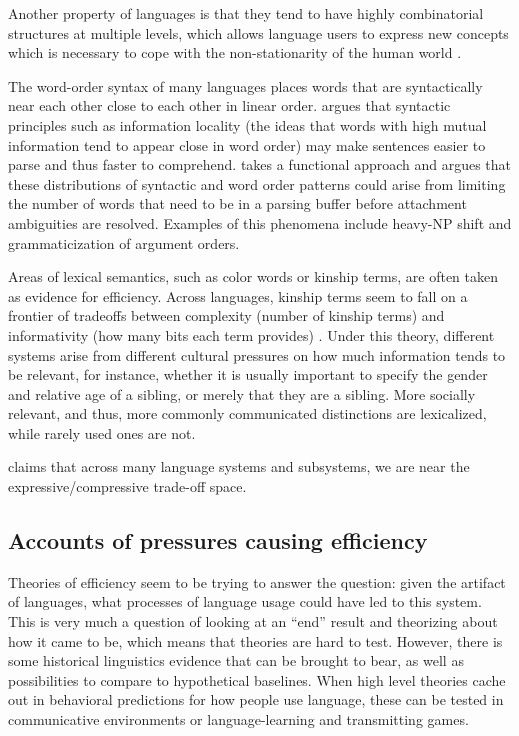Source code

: \documentclass[]{article}
\begin{document}
Another property of languages is that they tend to have highly combinatorial structures at multiple levels, which allows language users to express new concepts which is necessary to cope with the non-stationarity of the human world \cite{kirby2015}. %

The word-order syntax of many languages places words that are syntactically near each other close to each other in linear order. \cite{gibson2019} argues that syntactic principles such as information locality (the ideas that words with high mutual information tend to appear close in word order) may make sentences easier to parse and thus faster to comprehend. %
\cite{hawkins1995} takes a functional approach and argues that these distributions of syntactic and word order patterns could arise from limiting the number of words that need to be in a parsing buffer before attachment ambiguities are resolved. Examples of this phenomena include heavy-NP shift and grammaticization of argument orders. 

Areas of lexical semantics, such as color words or kinship terms, are often taken as evidence for efficiency. Across languages, kinship terms seem to fall on a frontier of tradeoffs between complexity (number of kinship terms) and informativity (how many bits each term provides) \cite{kemp2018}. Under this theory, different systems arise from different cultural pressures on how much information tends to be relevant, for instance, whether it is usually important to specify the gender and relative age of a sibling, or merely that they are a sibling. More socially relevant, and thus, more commonly communicated distinctions are lexicalized, while rarely used ones are not. 

\cite{kirby2015} claims that across many language systems and subsystems, we are near the expressive/compressive trade-off space. %

\subsection{Accounts of pressures causing efficiency}
Theories of efficiency seem to be trying to answer the question: given the artifact of languages, what processes of language usage could have led to this system. This is very much a question of looking at an ``end'' result and theorizing about how it came to be, which means that theories are hard to test. However, there is some historical linguistics evidence that can be brought to bear, as well as possibilities to compare to hypothetical baselines. When high level theories cache out in behavioral predictions for how people use language, these can be tested in communicative environments or language-learning and transmitting games. 
\end{document}
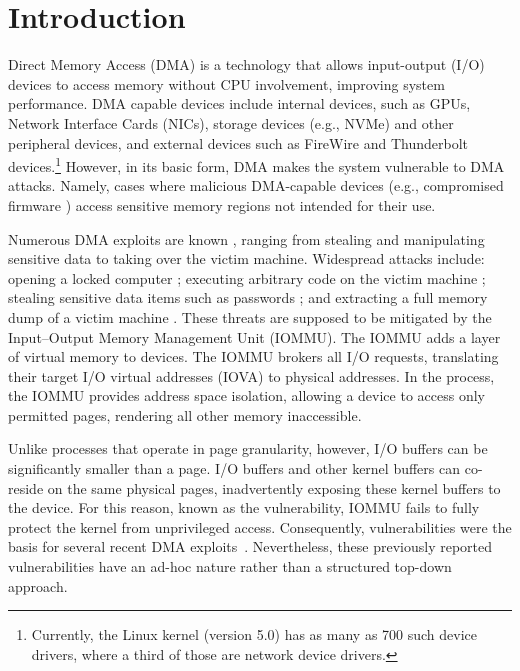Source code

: \section{Introduction}

Direct Memory Access (DMA) is a technology that allows input-output (I/O) devices to access memory without CPU involvement, improving system performance.
DMA capable devices include internal devices, such as GPUs, Network Interface Cards (NICs), storage devices (e.g., NVMe) and other peripheral devices, and external devices such as FireWire and Thunderbolt devices.\footnote{Currently, the Linux kernel (version 5.0) has as many as 700 such device drivers, where a third of those are network device drivers.} However, in its basic form, DMA makes the system vulnerable to DMA attacks. Namely, cases where malicious DMA-capable devices (e.g., compromised firmware \cite{Gal14,Ben17a}) access sensitive memory regions not intended for their use. 


Numerous DMA exploits are known \cite{Dor04,BDK10,thunder}, ranging from stealing and manipulating sensitive data to taking over the victim machine. Widespread attacks include: opening a locked computer \cite{MM, Fin14}; executing arbitrary code on the victim machine \cite{Fri16, Woj08, AD10,thunder}; stealing sensitive data items such as passwords \cite{SB12, LKV13, Cim16, BR12}; and extracting a full memory dump of a victim machine \cite{MM, Vol, Fin14, GA10}. These threats are supposed to be mitigated by the Input–Output Memory Management Unit (IOMMU). The IOMMU adds a layer of virtual memory to devices. The IOMMU brokers all I/O requests, translating their target I/O virtual addresses (IOVA) to physical addresses. In the process, the IOMMU provides address space isolation, allowing a device to access only permitted pages, rendering all other memory inaccessible.

Unlike processes that operate in page granularity, however, I/O buffers can be significantly smaller than a page. I/O buffers and other kernel buffers can co-reside on the same physical pages, inadvertently exposing these kernel buffers to the device. For this reason, known as the \subpage{} vulnerability\cite{MMT16,thunder}, IOMMU fails to fully protect the kernel from unprivileged access. Consequently, \subpage{} vulnerabilities were the basis for several recent DMA exploits~\cite{kupfer2018iommu,thunder,Ben17a,Ben17b}.
Nevertheless, these previously reported vulnerabilities have an ad-hoc nature rather than a structured top-down approach.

■ Problem
The lines to return are those in the entries above that include "systems".

■ Result of this exercise
Areas of lexical semantics, such as color words or kinship terms, are often taken as evidence for efficiency. Across languages, kinship terms seem to fall on a frontier of tradeoffs between complexity (number of kinship terms) and informativity (how many bits each term provides) \cite{kemp2018}. Under this theory, different systems arise from different cultural pressures on how much information tends to be relevant, for instance, whether it is usually important to specify the gender and relative age of a sibling, or merely that they are a sibling. More socially relevant, and thus, more commonly communicated distinctions are lexicalized, while rarely used ones are not. 
\cite{kirby2015} claims that across many language systems and subsystems, we are near the expressive/compressive trade-off space. %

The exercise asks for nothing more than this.